The main content

Kentucky Burgoo Burgers and Southern Succotash


  • 1 pound ground sirloin

  • 1 pound ground pork

  • 2 teaspoons paprika

  • 2 cloves garlic, grated or minced

  • 1 tablespoon Worcestershire sauce (eyeball it)

  • A handful fresh flat leaf parsley, chopped

  • Salt and freshly ground black pepper

  • 4 tablespoons extra virgin olive oil (EVOO), divided

  • 1 small onion, finely chopped

  • 1 green bell pepper, seeded and chopped

  • 3 tablespoons cider vinegar

  • 2 tablespoons dark brown sugar

  • 1 cup tomato sauce

  • 1 cup frozen lima beans

  • 1 cup frozen corn

  • 1 cup chopped frozen okra

  • 1/2 cup chopped pickled green beans, plus 1 tablespoon pickling juice

  • 1 tablespoon hot sauce

  • 2 tablespoons freshly chopped thyme leaves (about 5-6 sprigs)
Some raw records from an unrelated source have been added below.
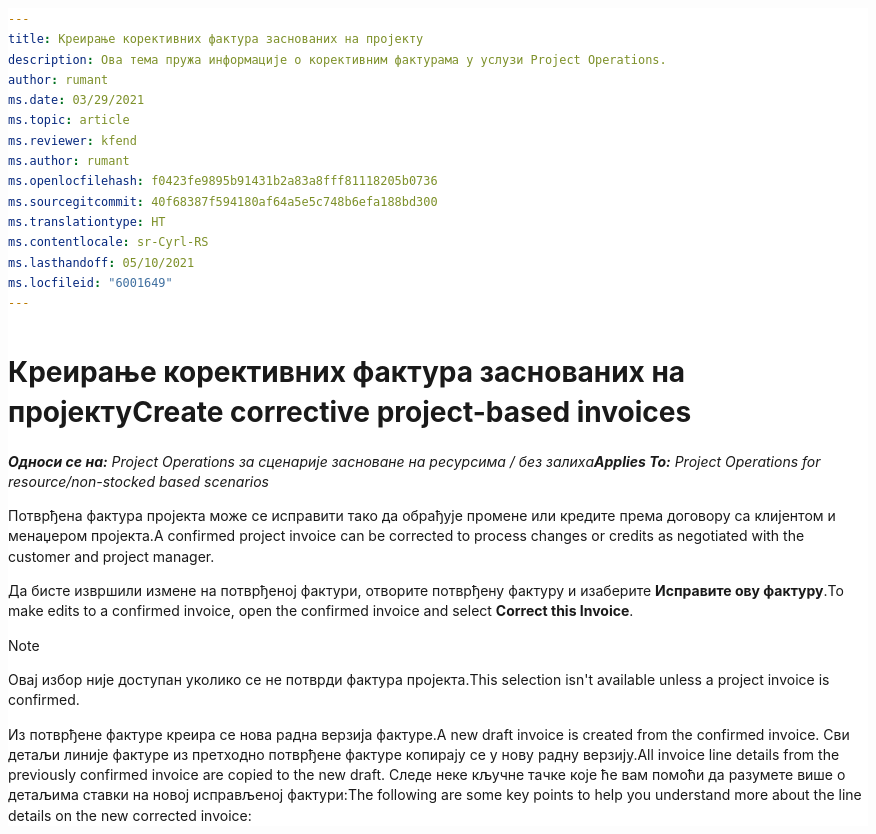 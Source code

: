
 ```yaml
---
title: Креирање корективних фактура заснованих на пројекту
description: Ова тема пружа информације о корективним фактурама у услузи Project Operations.
author: rumant
ms.date: 03/29/2021
ms.topic: article
ms.reviewer: kfend
ms.author: rumant
ms.openlocfilehash: f0423fe9895b91431b2a83a8fff81118205b0736
ms.sourcegitcommit: 40f68387f594180af64a5e5c748b6efa188bd300
ms.translationtype: HT
ms.contentlocale: sr-Cyrl-RS
ms.lasthandoff: 05/10/2021
ms.locfileid: "6001649"
---
```

# <a name="create-corrective-project-based-invoices"></a><span data-ttu-id="9e88b-103">Креирање корективних фактура заснованих на пројекту</span><span class="sxs-lookup"><span data-stu-id="9e88b-103">Create corrective project-based invoices</span></span> 

<span data-ttu-id="9e88b-104">_**Односи се на:** Project Operations за сценарије засноване на ресурсима / без залиха_</span><span class="sxs-lookup"><span data-stu-id="9e88b-104">_**Applies To:** Project Operations for resource/non-stocked based scenarios_</span></span>

<span data-ttu-id="9e88b-105">Потврђена фактура пројекта може се исправити тако да обрађује промене или кредите према договору са клијентом и менаџером пројекта.</span><span class="sxs-lookup"><span data-stu-id="9e88b-105">A confirmed project invoice can be corrected to process changes or credits as negotiated with the customer and project manager.</span></span>

<span data-ttu-id="9e88b-106">Да бисте извршили измене на потврђеној фактури, отворите потврђену фактуру и изаберите **Исправите ову фактуру**.</span><span class="sxs-lookup"><span data-stu-id="9e88b-106">To make edits to a confirmed invoice, open the confirmed invoice and select **Correct this Invoice**.</span></span> 

> [!NOTE]
> <span data-ttu-id="9e88b-107">Овај избор није доступан уколико се не потврди фактура пројекта.</span><span class="sxs-lookup"><span data-stu-id="9e88b-107">This selection isn't available unless a project invoice is confirmed.</span></span>

<span data-ttu-id="9e88b-108">Из потврђене фактуре креира се нова радна верзија фактуре.</span><span class="sxs-lookup"><span data-stu-id="9e88b-108">A new draft invoice is created from the confirmed invoice.</span></span> <span data-ttu-id="9e88b-109">Сви детаљи линије фактуре из претходно потврђене фактуре копирају се у нову радну верзију.</span><span class="sxs-lookup"><span data-stu-id="9e88b-109">All invoice line details from the previously confirmed invoice are copied to the new draft.</span></span> <span data-ttu-id="9e88b-110">Следе неке кључне тачке које ће вам помоћи да разумете више о детаљима ставки на новој исправљеној фактури:</span><span class="sxs-lookup"><span data-stu-id="9e88b-110">The following are some key points to help you understand more about the line details on the new corrected invoice:</span></span>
  • 2-3 scallions, chopped

  • 4 sandwich-size English muffins, split and buttered


Mix the meat with paprika, garlic, Worcestershire sauce, parsley, salt and pepper. Heat a large skillet over medium-high heat with 1 tablespoon EVOO, one turn of the pan. Form four large patties and make a indentation in the center of each burger to counteract the burger bulge that happens as the meat cooks. Cook the burgers for 6 minutes on each side, turning once. Heat a small pot over medium heat with 2 tablespoons EVOO (eyeball it). Add the onions and peppers, cook 8-10 minutes then add salt, pepper, vinegar and brown sugar. Stir for 1 minute, then add the tomato sauce and reduce the heat to low. Simmer for 5 minutes. Heat a medium skillet over medium-high heat. Add 1 tablespoon EVOO, one turn of the pan. Add the lima beans, corn, okra, pickled beans, hot sauce, thyme, salt and pepper and cook to heat through 5-6 minutes. Toss in scallions and turn off heat. Serve burgers on buttered toasted muffins with pepper and onion topping. Serve the succotash alongside.